The traditional response judicial nominees like to give to questions about their views of the Constitution is, "I can't answer that question because the issue might come before me. I can't prejudge the situation."
However, this is not always a proper answer. Far from it. One should demand a judicial nominee, such as Judge Roberts, answer judicial philosophy questions, such as "How do you view the scope of the Commerce Clause?" with a follow up of reading to him/her, Chief Justice John Marshall's early comments on the clause in terms of its plenary (essentially absolute) scope. If I correctly understand Roberts' law review article on the Constitution's contracts clause, Roberts will, when cornered, have to answer that he disagrees with America's most important Justice of the early US Supreme Court, and intead agrees with the radical Supreme Court of the late 19th Century that was biased in favor of capitalist robber barons against the rest of the nation (he won't say it that way, of course). That ought to get some attention among the grass roots even within the Republican Party.

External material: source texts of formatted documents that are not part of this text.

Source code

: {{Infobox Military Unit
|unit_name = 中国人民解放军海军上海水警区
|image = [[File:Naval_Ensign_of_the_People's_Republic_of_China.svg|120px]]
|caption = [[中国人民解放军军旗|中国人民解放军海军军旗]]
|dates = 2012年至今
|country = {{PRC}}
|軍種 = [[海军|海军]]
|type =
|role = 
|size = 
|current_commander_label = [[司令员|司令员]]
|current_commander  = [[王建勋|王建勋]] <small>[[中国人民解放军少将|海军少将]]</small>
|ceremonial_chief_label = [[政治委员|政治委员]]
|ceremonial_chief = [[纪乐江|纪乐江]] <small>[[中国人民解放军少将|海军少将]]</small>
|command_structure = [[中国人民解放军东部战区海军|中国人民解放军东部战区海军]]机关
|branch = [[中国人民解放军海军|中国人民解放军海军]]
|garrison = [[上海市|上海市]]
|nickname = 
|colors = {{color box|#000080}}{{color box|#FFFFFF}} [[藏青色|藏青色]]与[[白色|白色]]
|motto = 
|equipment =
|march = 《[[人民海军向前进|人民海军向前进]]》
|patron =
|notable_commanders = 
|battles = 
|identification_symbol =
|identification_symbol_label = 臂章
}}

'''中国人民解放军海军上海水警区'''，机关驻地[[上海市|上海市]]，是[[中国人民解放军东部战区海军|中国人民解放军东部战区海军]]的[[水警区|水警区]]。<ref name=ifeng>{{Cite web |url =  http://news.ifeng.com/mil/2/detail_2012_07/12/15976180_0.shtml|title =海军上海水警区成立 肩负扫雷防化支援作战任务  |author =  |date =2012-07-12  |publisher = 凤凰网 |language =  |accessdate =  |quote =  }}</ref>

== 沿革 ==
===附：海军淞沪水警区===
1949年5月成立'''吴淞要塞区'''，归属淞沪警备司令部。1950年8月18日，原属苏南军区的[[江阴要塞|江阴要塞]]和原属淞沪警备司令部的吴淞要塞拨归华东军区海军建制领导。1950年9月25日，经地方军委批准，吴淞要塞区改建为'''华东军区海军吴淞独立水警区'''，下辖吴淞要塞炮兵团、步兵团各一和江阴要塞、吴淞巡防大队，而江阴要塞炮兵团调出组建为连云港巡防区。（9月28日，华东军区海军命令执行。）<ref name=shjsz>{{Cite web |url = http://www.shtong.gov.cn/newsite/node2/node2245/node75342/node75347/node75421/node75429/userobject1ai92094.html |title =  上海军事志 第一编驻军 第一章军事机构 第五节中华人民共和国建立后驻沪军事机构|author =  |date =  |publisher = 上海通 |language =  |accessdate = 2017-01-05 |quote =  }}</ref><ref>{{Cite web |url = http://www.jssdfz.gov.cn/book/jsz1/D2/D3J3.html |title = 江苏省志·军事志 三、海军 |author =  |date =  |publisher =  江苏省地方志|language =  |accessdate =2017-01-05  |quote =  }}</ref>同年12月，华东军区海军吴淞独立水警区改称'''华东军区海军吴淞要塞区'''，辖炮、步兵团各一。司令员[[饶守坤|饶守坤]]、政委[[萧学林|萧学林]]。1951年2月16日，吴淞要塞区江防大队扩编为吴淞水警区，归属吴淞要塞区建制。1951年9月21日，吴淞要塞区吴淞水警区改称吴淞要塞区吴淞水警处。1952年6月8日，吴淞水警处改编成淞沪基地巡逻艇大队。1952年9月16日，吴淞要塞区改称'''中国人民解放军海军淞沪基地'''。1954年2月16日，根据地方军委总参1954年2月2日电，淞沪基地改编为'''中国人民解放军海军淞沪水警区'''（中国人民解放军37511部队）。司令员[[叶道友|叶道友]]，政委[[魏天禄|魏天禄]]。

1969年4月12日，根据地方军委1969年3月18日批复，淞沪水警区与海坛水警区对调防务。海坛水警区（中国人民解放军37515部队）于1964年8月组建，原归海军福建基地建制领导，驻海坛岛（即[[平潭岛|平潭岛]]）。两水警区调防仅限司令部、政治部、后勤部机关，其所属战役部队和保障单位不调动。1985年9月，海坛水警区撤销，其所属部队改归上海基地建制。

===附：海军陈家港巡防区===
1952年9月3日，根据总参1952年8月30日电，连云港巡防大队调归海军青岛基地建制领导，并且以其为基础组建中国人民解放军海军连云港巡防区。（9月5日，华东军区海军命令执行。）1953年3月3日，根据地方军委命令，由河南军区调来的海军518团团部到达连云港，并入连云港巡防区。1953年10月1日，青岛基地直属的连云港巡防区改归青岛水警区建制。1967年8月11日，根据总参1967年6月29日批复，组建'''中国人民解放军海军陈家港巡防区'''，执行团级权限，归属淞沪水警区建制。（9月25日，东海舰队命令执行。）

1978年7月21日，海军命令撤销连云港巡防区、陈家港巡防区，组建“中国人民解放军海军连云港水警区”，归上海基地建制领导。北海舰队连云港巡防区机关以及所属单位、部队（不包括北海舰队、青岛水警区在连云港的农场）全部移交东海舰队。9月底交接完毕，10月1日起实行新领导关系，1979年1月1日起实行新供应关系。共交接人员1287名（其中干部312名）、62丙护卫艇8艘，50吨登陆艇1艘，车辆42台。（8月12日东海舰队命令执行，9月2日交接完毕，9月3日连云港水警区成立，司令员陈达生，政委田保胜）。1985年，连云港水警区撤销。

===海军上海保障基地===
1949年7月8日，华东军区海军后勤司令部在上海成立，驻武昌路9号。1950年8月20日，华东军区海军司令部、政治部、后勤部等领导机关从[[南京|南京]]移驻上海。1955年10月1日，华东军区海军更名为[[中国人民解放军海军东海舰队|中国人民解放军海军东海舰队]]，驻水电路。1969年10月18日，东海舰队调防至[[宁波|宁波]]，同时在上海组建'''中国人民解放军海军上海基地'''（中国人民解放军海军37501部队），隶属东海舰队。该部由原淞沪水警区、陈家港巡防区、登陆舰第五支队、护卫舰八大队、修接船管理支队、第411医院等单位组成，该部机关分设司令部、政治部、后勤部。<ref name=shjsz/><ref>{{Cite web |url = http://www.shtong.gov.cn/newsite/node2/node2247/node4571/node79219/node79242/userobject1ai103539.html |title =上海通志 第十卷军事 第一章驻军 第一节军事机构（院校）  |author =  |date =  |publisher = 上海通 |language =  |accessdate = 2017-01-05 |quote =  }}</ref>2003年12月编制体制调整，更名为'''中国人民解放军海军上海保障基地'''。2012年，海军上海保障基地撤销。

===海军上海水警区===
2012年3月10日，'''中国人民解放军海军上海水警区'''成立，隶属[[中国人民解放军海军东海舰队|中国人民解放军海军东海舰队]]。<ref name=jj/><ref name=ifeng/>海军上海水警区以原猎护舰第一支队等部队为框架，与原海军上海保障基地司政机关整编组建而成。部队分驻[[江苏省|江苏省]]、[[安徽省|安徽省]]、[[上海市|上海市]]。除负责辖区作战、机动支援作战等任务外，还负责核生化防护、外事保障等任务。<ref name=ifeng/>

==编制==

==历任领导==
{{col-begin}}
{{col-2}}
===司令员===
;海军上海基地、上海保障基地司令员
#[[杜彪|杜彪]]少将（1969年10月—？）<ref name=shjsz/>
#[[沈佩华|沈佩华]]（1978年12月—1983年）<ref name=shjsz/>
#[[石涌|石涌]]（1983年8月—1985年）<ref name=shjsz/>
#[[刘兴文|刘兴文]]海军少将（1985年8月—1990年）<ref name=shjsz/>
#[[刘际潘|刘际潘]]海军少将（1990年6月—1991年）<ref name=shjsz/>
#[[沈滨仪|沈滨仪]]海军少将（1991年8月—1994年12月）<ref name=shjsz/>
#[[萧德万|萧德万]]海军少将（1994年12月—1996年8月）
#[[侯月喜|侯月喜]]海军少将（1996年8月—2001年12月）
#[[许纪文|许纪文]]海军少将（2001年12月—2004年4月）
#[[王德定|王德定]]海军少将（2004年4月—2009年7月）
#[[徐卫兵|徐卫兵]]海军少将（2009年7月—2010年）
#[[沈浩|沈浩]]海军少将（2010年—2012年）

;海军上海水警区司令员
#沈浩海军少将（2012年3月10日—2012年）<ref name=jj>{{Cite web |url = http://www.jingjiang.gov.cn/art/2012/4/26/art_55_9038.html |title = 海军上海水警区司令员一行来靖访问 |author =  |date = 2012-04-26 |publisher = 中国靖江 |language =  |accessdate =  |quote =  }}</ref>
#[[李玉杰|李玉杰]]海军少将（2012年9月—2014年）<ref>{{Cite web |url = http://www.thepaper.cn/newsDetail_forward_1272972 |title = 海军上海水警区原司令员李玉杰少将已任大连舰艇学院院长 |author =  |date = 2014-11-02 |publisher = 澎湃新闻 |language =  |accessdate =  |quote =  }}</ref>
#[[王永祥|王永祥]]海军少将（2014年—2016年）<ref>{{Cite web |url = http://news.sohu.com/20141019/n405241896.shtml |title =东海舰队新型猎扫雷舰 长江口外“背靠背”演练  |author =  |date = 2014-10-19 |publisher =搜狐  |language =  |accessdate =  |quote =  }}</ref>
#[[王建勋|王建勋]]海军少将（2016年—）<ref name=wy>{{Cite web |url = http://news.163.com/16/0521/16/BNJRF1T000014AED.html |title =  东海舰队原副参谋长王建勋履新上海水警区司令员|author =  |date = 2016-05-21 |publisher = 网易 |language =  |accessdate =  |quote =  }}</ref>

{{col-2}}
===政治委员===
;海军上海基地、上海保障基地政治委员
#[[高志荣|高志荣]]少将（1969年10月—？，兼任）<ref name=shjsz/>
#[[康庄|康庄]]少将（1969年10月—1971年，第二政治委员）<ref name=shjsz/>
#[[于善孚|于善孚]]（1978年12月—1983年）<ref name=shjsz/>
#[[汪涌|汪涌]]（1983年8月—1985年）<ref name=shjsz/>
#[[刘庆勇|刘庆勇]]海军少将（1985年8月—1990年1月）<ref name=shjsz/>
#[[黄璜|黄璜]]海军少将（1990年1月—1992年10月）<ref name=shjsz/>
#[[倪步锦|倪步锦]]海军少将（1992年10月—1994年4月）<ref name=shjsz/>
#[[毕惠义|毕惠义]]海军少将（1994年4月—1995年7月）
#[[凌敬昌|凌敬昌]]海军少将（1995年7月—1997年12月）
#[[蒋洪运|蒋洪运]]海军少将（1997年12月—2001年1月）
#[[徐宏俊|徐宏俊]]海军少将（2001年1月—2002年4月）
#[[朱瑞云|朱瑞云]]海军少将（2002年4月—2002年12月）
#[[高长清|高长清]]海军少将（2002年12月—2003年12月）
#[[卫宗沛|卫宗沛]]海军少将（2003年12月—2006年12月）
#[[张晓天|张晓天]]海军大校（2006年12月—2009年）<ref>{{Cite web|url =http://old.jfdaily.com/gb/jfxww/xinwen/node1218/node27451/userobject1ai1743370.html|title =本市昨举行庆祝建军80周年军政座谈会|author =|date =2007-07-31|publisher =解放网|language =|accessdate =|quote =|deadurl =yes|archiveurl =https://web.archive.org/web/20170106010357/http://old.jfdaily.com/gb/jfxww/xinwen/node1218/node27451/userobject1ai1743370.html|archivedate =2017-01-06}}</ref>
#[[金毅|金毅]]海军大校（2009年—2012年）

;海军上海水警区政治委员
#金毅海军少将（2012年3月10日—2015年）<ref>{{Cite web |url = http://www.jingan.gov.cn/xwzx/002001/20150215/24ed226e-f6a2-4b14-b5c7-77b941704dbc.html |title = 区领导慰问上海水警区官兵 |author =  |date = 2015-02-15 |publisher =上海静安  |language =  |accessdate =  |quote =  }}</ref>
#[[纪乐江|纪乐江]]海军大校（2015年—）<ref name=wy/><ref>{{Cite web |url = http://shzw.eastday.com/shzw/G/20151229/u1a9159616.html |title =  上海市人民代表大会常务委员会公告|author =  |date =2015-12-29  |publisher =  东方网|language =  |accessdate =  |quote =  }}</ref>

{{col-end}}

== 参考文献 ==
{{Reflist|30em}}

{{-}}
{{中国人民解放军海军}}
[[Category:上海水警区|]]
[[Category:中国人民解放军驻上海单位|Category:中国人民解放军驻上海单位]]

On abortion, it's simple: "Do you believe there is a right of a woman to have an abortion in our Constitution?" This is a philosophical question. If he won't bite, ask him "Do you think Plessy v. Ferguson was decided correctly or do you think the better decision is Brown v. Board of Education?" If he says he can't answer, just ask why he believes cases involving the legality of racial segregation laws will come before the court. It's settled, right? So, then, Judge Roberts, isn't Roe settled no differently than segregation such that there is no practical way he can foresee him overturning the right of a woman to have an abortion? If he says it is not settled, then ask, "So, Judge Roberts, if it's unsettled, you can't tell us whether you would uphold Roe or completely overturn it?" "It's possible, then, you could vote to overturn Roe v. Wade?" Look, with Roberts' wife's strong, public anti-abortion views (no different than Hillary Clinton's views on, say, health care before she became a senator), we'll know the answer won't we?
Another way to ask the nominee questions about such subjects is to say, "Have you ever told anyone outside your wife, perhaps, your views about Roe v. Wade? About specific cases involving the commerce clause? About specific cases involving the contracts clause?" Then, you ask, "Why will you not tell the committee these same views you espoused to others?" That's what really rankles me about the process. We all have our views we tell others. We have our opinions. Yes, we might change our mind when confronted with several lengthy legal briefs with particular facts, but still, WE HAVE OUR OPINIONS. That's what senators should demand from a nominee who speaks to anyone about his or her views of cases. Senators should, again, not be treated like second class citizens.
If I was asked my judicial philosophy, I would proudly state it: My judicial philosophy is firmly rooted in the Founder's view of the judiciary: If I'm a judge, even on the US Supreme Court, when it comes to economic issues, I start with the assumption that I must defer to the legislature and past precedent. A key ingredient in the Founder's wisdom was to view the Commerce Clause in a very, very broad manner and essentially reading out the 9th and 10th Amendments in terms of economic issues. Our Founders were clear that an important responsibilty of open government was to allow legislatures to do what they thought best in terms of economic development and sustaining of our nation--even if we disagree with the particular legislation. On personal liberty issues, particularly the rights of minorities to hold opinions contrary to the majority, the Court's role is to protect those minority views consistent with due process and equal protection. Are there gray areas? Absolutely. Are there areas where discerning how Madison, Hamilton, Jay, and Adams (and Jefferson along with the others on the bill of rights) would view matters is essentially impossible to find? Yes. One must approach the Constitution with respect and integirty to the overall system of government our Founders' established. One must use the tools of reading the text, reviewing legislative, judicial, and even political and social history, and respect precedent consistent with that history and text. And for those who think the Constitution is a rigid document, then read
McCulloch v. Maryland (1819), which is as strong a statement about the organic nature of the Constitution that's ever been written.
See? That wasn't so hard, Judge Roberts. Senators should not take answers at face value such as "I am a strict constructionist" or "I believe in original intent." Those are evasive answers that tell us nothing. Scalia and Rehnquist use the same vacuous rhetoric and then go merrily on their way overturning laws they don't like and for reasons having nothing to do with the Constitutional Founders' views on, for example, state sovereignty. If Judge Roberts cannot describe his judicial philosopy with any level of concreteness as I did in the previous paragraph, he is not as bright and honest as some people are saying he is.
Final thoughts: Am I giving Roberts a way out by letting him know this ahead of time? No. First, my blog isn't famous like Atrios. But, even if Atrios linked to my post here, Roberts simply will look like he's dancing unless he answers in a straight-forward manner or with integrity. The questions are reasonable and the burden is on him to respond. My sense, so far, of Roberts is that he's much more right wing than O'Connor. Let's not confuse personable with reasonable in terms of judicial philosophy. The best solution is to put Roberts on the shelf until Rehnquist retires. Replacing Rehnquist with Roberts is a wash, judicial philosophy-wise.